▸ About this task
Find "#### Authentication Problems" and "- Error: Address already in use" in the records below. Copy the lines holding them and every line between, exactly, and no others.

=== Data to process ===

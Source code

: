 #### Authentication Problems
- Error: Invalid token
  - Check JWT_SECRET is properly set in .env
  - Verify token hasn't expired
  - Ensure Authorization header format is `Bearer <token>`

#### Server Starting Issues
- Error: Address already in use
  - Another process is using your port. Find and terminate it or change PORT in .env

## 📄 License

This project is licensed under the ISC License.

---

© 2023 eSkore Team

===
=== Data to process ===

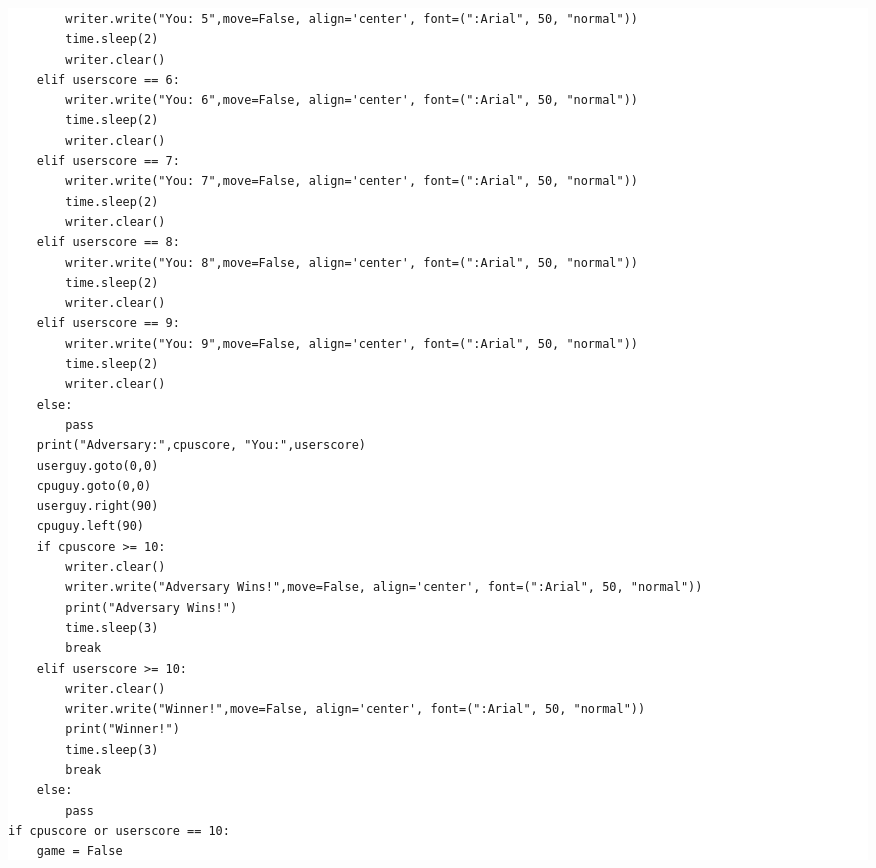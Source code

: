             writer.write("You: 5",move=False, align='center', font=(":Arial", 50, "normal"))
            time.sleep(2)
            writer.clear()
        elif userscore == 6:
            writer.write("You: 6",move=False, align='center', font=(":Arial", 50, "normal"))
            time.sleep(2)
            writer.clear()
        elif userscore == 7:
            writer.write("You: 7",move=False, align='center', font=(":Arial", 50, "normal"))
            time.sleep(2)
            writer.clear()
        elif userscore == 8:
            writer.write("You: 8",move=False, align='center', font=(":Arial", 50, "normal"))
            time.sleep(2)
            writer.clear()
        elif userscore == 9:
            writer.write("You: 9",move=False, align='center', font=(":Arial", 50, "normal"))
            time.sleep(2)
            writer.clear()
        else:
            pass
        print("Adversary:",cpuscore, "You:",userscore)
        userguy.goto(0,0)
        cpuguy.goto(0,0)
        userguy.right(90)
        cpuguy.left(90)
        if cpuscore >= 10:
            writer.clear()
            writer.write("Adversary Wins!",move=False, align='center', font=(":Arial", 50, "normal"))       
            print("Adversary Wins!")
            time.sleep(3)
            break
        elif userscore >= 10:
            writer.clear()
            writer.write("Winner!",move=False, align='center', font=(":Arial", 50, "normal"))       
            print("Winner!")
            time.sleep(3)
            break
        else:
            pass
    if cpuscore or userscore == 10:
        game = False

===

▸ The answer
: #### Authentication Problems
- Error: Invalid token
  - Check JWT_SECRET is properly set in .env
  - Verify token hasn't expired
  - Ensure Authorization header format is `Bearer <token>`

#### Server Starting Issues
- Error: Address already in use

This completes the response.